Cherokee Nation Tribal Councilor for the 6th district
- In office 2007 – August 2015
- Preceded by: Position established
- Succeeded by: Bryan Warner

Personal details
- Born: Janelle Echo Lattimore December 11, 1945 Sequoyah County, Oklahoma, U.S.
- Died: December 10, 2016 (aged 70) Sallisaw, Oklahoma, U.S.
- Citizenship: Cherokee Nation United States
- Children: 2
- Education: Northeastern State University

= Janelle Fullbright =

Cherokee politician and educator (1945–2016)

Janelle Echo Lattimore Fullbright (December 11, 1945 – December 10, 2016) was a Cherokee politician and educator who was a member of the Cherokee Nation Tribal Council representing District 6 from 2007 to 2015. She served as the deputy speaker from 2013 to 2015.

== Life ==
Fullbright was born on December 11, 1945, to S. Loyd Lattimore and Juanita Garvin Lattimore in the Akins/Miller Ridge Community near Akins, Oklahoma. She was a Cherokee Nation citizen. The youngest of three children, Fullbright graduated from Central High School in the early 1960s. She earned a bachelor's degree in education from Northeastern State University and later obtained two master's degree.
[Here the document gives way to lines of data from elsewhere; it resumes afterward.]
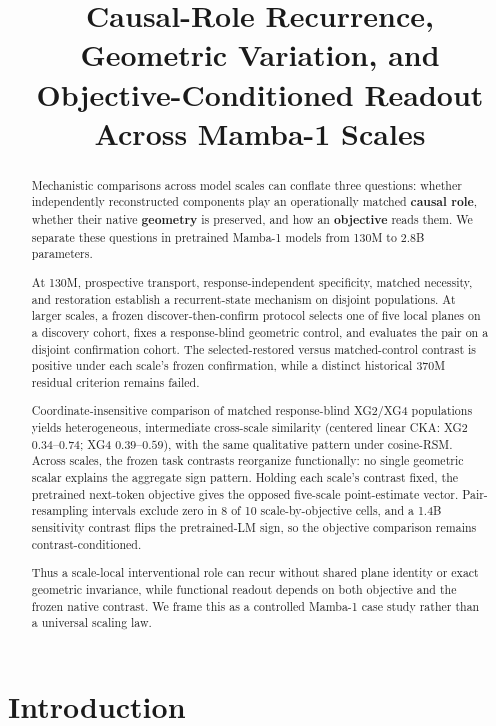 \documentclass{article}
\title{Causal-Role Recurrence, Geometric Variation, and Objective-Conditioned Readout Across Mamba-1 Scales}
\author{}
\begin{document}
\maketitle

\begin{abstract}

Mechanistic comparisons across model scales can conflate three questions: whether independently reconstructed components play an operationally matched \textbf{causal role}, whether their native \textbf{geometry} is preserved, and how an \textbf{objective} reads them. We separate these questions in pretrained Mamba-1 models from 130M to 2.8B parameters.

At 130M, prospective transport, response-independent specificity, matched necessity, and restoration establish a recurrent-state mechanism on disjoint populations. At larger scales, a frozen discover-then-confirm protocol selects one of five local planes on a discovery cohort, fixes a response-blind geometric control, and evaluates the pair on a disjoint confirmation cohort. The selected-restored versus matched-control contrast is positive under each scale's frozen confirmation, while a distinct historical 370M residual criterion remains failed.

Coordinate-insensitive comparison of matched response-blind XG2/XG4 populations yields heterogeneous, intermediate cross-scale similarity (centered linear CKA: XG2 $0.34$--$0.74$; XG4 $0.39$--$0.59$), with the same qualitative pattern under cosine-RSM. Across scales, the frozen task contrasts reorganize functionally: no single geometric scalar explains the aggregate sign pattern. Holding each scale's contrast fixed, the pretrained next-token objective gives the opposed five-scale point-estimate vector. Pair-resampling intervals exclude zero in 8 of 10 scale-by-objective cells, and a 1.4B sensitivity contrast flips the pretrained-LM sign, so the objective comparison remains contrast-conditioned.

Thus a scale-local interventional role can recur without shared plane identity or exact geometric invariance, while functional readout depends on both objective and the frozen native contrast. We frame this as a controlled Mamba-1 case study rather than a universal scaling law.

\end{abstract}
\section{Introduction}
\label{sec:intro}
\end{document}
Fullbright was an elementary school teacher at Central Elementary. She was involved in her community as a member of the First Presbyterian Church in Sallisaw. Fullbright married Alfred Fullbright on March 26, 1964, and they had two children. In 1996, Fullbright was appointed by principal chief Joe Byrd to the Cherokee Nation gaming commission.

Fullbright served on the Cherokee Nation Tribal Council for district 6 from 2007 to 2015. During this period, she was served a two-year term as deputy speaker starting on August 29, 2013. Fullbright was chair of the health committee. She supported the establishment of a dialysis center at the Redbird Smith Health Center in Sallisaw, the re-establishment of the Cherokee Nation Housing Authority, the expansion of the Cherokee Casino Roland, and the increase of the Cherokee Nation Higher Education Scholarship. Term limited, Fullbright was succeeded by Bryan Warner. In 2015, principal chief Bill John Baker awarded Fullbright the Cherokee Nation Statesman Award. The same year, he appointed her to the Cherokee Nation Business Board. In this role, she served on the audit, governance and legal and cultural committees. Fullbright died on December 10, 2016, in her home in Sallisaw.